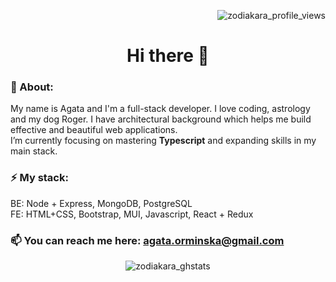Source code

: <p align="right"> <img src="https://komarev.com/ghpvc/?username=zodiakara&label=Profile%20views&color=0e75b6&style=flat" alt="zodiakara_profile_views" /> </p>

<h1 align="center"> Hi there 👋 </h1>

### 💫 About:
My name is Agata and I'm a full-stack developer. I love coding, astrology and my dog Roger. I have architectural background which helps me build effective and beautiful web applications. <br/>
I’m currently focusing on mastering **Typescript** and expanding skills in my main stack.

### ⚡ My stack:
BE: Node + Express, MongoDB, PostgreSQL <br/>
FE: HTML+CSS, Bootstrap, MUI, Javascript, React + Redux

### 📫 You can reach me here: **agata.orminska@gmail.com**



<!--
**zodiakara/zodiakara** is a ✨ _special_ ✨ repository because its `README.md` (this file) appears on your GitHub profile.

Here are some ideas to get you started:

- 🔭 I’m currently working on ...
- 🌱 I’m currently learning ...
- 👯 I’m looking to collaborate on ...
- 🤔 I’m looking for help with ...
- 💬 Ask me about ...
- 📫 How to reach me: ...
- 😄 Pronouns: ...
- ⚡ Fun fact: ...
-->




<p align="center"><img align="center" src="https://github-readme-streak-stats.herokuapp.com/?user=zodiakara&" alt="zodiakara_ghstats" /></p>
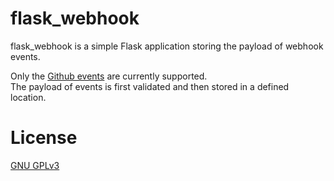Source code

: 
# flask_webhook

flask_webhook is a simple Flask application storing the payload of webhook events.  

Only the [Github events](https://docs.github.com/en/developers/webhooks-and-events/webhook-events-and-payloads) are currently supported.  
The payload of events is first validated and then stored in a defined location.

# License

[GNU GPLv3](LICENSE)
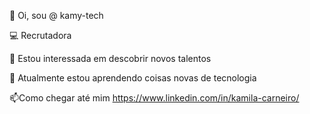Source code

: 👋 Oi, sou @ kamy-tech

💻 Recrutadora

👀 Estou interessada em descobrir novos talentos

🌱 Atualmente estou aprendendo coisas novas de tecnologia

📫Como chegar até mim https://www.linkedin.com/in/kamila-carneiro/
<!---
kamy-tech/kamy-tech is a ✨ special ✨ repository because its `README.md` (this file) appears on your GitHub profile.
You can click the Preview link to take a look at your changes.
--->
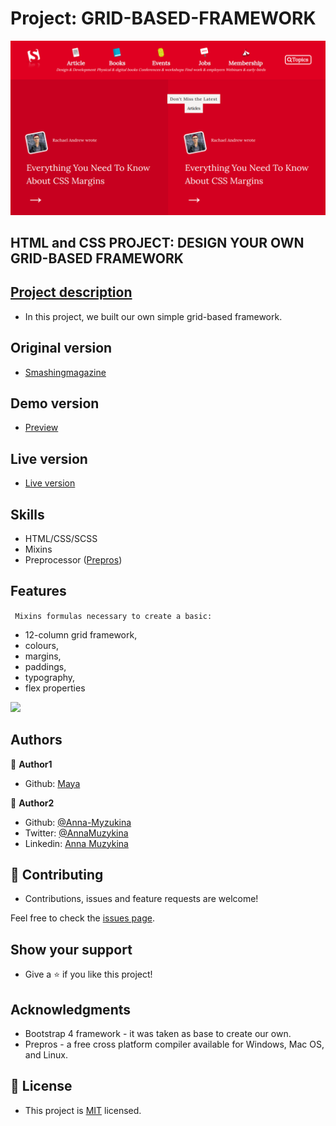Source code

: # Project: GRID-BASED-FRAMEWORK

![screen](https://github.com/Anna-Myzukina/GRID-BASED-FRAMEWORK/blob/master/assets/img/2.png)
## HTML and CSS PROJECT: DESIGN YOUR OWN GRID-BASED FRAMEWORK

## [Project description](https://www.theodinproject.com/courses/html5-and-css3/lessons/design-your-own-grid-based-framework)

* In this project, we built our own simple grid-based framework. 

## Original version
- [Smashingmagazine](https://www.smashingmagazine.com/)

## Demo version
- [Preview](raw.githack.com/Anna-Myzukina/NGRID-BASED-FRAMEWORK/developer/index.html)

## Live version
- [Live version](https://anna-myzukina.github.io/GRID-BASED-FRAMEWORK/)

## Skills
* HTML/CSS/SCSS
* Mixins
*  Preprocessor ([Prepros](https://prepros.io/))


## Features

` Mixins formulas necessary to create a basic:`

* 12-column grid framework, 
* colours, 
* margins, 
* paddings, 
* typography, 
* flex properties

![](img/formula.png)

## Authors

👤 **Author1**

- Github: [Maya](https://github.com/maya88en)

👤 **Author2**

- Github: [@Anna-Myzukina](https://github.com/githubhandle)
- Twitter: [@AnnaMuzykina](https://twitter.com/twitterhandle)
- Linkedin: [Anna Muzykina](https://linkedin.com/linkedinhandle)

## 🤝 Contributing

- Contributions, issues and feature requests are welcome!

Feel free to check the [issues page](issues/).

## Show your support

- Give a ⭐️ if you like this project!

## Acknowledgments

- Bootstrap 4 framework - it was taken as base to create our own.
- Prepros - a free cross platform compiler available for Windows, Mac OS, and Linux.


## 📝 License

- This project is [MIT](lic.url) licensed.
▬▬▬▬▬▬▬▬▬▬
§ **REQUIREMENT**: Copy every record above exactly, leaving out any pictures.

§ **RESPONSE AREA**:
Source code

: <p align="right"> <img src="https://komarev.com/ghpvc/?username=zodiakara&label=Profile%20views&color=0e75b6&style=flat" alt="zodiakara_profile_views" /> </p>

<h1 align="center"> Hi there 👋 </h1>

### 💫 About:
My name is Agata and I'm a full-stack developer. I love coding, astrology and my dog Roger. I have architectural background which helps me build effective and beautiful web applications. <br/>
I’m currently focusing on mastering **Typescript** and expanding skills in my main stack.

### ⚡ My stack:
BE: Node + Express, MongoDB, PostgreSQL <br/>
FE: HTML+CSS, Bootstrap, MUI, Javascript, React + Redux

### 📫 You can reach me here: **agata.orminska@gmail.com**



<!--
**zodiakara/zodiakara** is a ✨ _special_ ✨ repository because its `README.md` (this file) appears on your GitHub profile.

Here are some ideas to get you started:

- 🔭 I’m currently working on ...
- 🌱 I’m currently learning ...
- 👯 I’m looking to collaborate on ...
- 🤔 I’m looking for help with ...
- 💬 Ask me about ...
- 📫 How to reach me: ...
- 😄 Pronouns: ...
- ⚡ Fun fact: ...
-->




<p align="center"><img align="center" src="https://github-readme-streak-stats.herokuapp.com/?user=zodiakara&" alt="zodiakara_ghstats" /></p>
Source code

: 
# flask_webhook

flask_webhook is a simple Flask application storing the payload of webhook events.  

Only the [Github events](https://docs.github.com/en/developers/webhooks-and-events/webhook-events-and-payloads) are currently supported.  
The payload of events is first validated and then stored in a defined location.

# License

[GNU GPLv3](LICENSE)
Source code

: 👋 Oi, sou @ kamy-tech

💻 Recrutadora

👀 Estou interessada em descobrir novos talentos

🌱 Atualmente estou aprendendo coisas novas de tecnologia

📫Como chegar até mim https://www.linkedin.com/in/kamila-carneiro/
<!---
kamy-tech/kamy-tech is a ✨ special ✨ repository because its `README.md` (this file) appears on your GitHub profile.
You can click the Preview link to take a look at your changes.
--->
Source code

: # Project: GRID-BASED-FRAMEWORK

![screen](https://github.com/Anna-Myzukina/GRID-BASED-FRAMEWORK/blob/master/assets/img/2.png)
## HTML and CSS PROJECT: DESIGN YOUR OWN GRID-BASED FRAMEWORK

## [Project description](https://www.theodinproject.com/courses/html5-and-css3/lessons/design-your-own-grid-based-framework)

* In this project, we built our own simple grid-based framework. 

## Original version
- [Smashingmagazine](https://www.smashingmagazine.com/)

## Demo version
- [Preview](raw.githack.com/Anna-Myzukina/NGRID-BASED-FRAMEWORK/developer/index.html)

## Live version
- [Live version](https://anna-myzukina.github.io/GRID-BASED-FRAMEWORK/)

## Skills
* HTML/CSS/SCSS
* Mixins
*  Preprocessor ([Prepros](https://prepros.io/))


## Features

` Mixins formulas necessary to create a basic:`

* 12-column grid framework, 
* colours, 
* margins, 
* paddings, 
* typography, 
* flex properties

![](img/formula.png)

## Authors

👤 **Author1**

- Github: [Maya](https://github.com/maya88en)

👤 **Author2**

- Github: [@Anna-Myzukina](https://github.com/githubhandle)
- Twitter: [@AnnaMuzykina](https://twitter.com/twitterhandle)
- Linkedin: [Anna Muzykina](https://linkedin.com/linkedinhandle)

## 🤝 Contributing

- Contributions, issues and feature requests are welcome!

Feel free to check the [issues page](issues/).

## Show your support

- Give a ⭐️ if you like this project!

## Acknowledgments

- Bootstrap 4 framework - it was taken as base to create our own.
- Prepros - a free cross platform compiler available for Windows, Mac OS, and Linux.


## 📝 License

- This project is [MIT](lic.url) licensed.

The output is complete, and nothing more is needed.